In 1967 Nic Flemming of the Institute of Oceanography, University of Southampton, discovered submerged ruins just off the coast of south-eastern Laconia in the west end of the Bay of Vatika just opposite the island of Elaphonisos (Flemming 1968a, 1968b, 51ff.).
In 1968 a team from the University of Cambridge surveyed the remains over six weeks using a fixed grid system and hand tapes (Harding et al. 1969). They produced a plan of a prehistoric town, thought to be Mycenaean, covering an area of about 300m by 150m, lying in one to four metres of water. At least fifteen separate buildings (consisting of a series of rooms), courtyards, streets, two chamber tombs and at least thirty-seven cist graves were identified. The underwater site was seen to continue southward on Pavlopetri island on top of which the remains of walls and archaeological material were still visible. The 1968 project recovered a small amount of surface finds from the seabed (mainly pottery but also obsidian and chert blades and a bronze figurine) which suggested a date range from the Early to the Late Bronze Age (c. 2800-1180 BC).
In 2007 (almost 40 years after the original survey) a Post-Doctoral researcher in the Department of Archaeology at the University of Nottingham, Dr Chrysanthi Gallou, began a reassessment of the 1968 finds from Pavlopetri as part of her wider research on prehistoric Laconia. She began discussions with Dr. Jon Henderson, Director of the Underwater Archaeology Research Centre, also based within the Department, about the possibility of returning to the site to carry out further archaeological work.

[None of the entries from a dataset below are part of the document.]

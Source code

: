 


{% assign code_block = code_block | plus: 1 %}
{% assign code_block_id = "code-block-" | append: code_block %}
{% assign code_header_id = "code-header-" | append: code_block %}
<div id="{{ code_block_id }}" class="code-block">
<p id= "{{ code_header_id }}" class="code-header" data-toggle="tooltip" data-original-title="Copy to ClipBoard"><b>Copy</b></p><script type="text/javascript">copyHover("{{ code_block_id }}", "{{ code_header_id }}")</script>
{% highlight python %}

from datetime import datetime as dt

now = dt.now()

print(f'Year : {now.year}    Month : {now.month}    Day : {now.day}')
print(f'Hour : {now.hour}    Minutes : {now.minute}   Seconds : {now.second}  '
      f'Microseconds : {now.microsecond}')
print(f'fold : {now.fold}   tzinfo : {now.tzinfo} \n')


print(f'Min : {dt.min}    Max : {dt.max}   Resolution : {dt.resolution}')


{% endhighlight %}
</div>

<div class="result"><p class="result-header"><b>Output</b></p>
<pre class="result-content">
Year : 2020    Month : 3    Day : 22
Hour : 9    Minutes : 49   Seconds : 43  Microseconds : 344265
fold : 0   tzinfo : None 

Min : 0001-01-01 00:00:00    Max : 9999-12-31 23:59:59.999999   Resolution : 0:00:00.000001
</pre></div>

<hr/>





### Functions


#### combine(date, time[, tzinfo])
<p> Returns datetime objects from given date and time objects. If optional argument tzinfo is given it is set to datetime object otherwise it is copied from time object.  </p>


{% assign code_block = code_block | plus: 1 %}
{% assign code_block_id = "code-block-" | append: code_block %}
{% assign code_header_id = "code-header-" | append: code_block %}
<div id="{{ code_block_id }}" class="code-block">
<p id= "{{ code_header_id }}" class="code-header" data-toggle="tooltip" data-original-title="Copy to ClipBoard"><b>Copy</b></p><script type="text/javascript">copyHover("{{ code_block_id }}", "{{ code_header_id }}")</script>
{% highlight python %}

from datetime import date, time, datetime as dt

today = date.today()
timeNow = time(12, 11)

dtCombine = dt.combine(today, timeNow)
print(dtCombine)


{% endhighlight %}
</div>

In 2008 Dr. Jon Henderson, Dr. Chrysanthi Gallou and Dr. N. C. Flemming visited the site and made a visual inspection of the ruins on the sea floor. The main outline of the building walls, streets and rock-cut tombs were still visible. They quickly realized that new underwater survey work in collaboration with the Hellenic Ministry of Culture was needed to accurately assess the current state of preservation and identify the future level of threat to the site from waves and currents.
In 2009, through a British School of Archaeology at Athens permit, the University of Nottingham began a collaborative project with the Ephorate of Underwater Antiquities of the Hellenic Ministry of Culture to further investigate the submerged remains at Pavlopetri. The project was set to last for five years and had the ultimate aim of defining the history and diachronic development of Pavlopetri.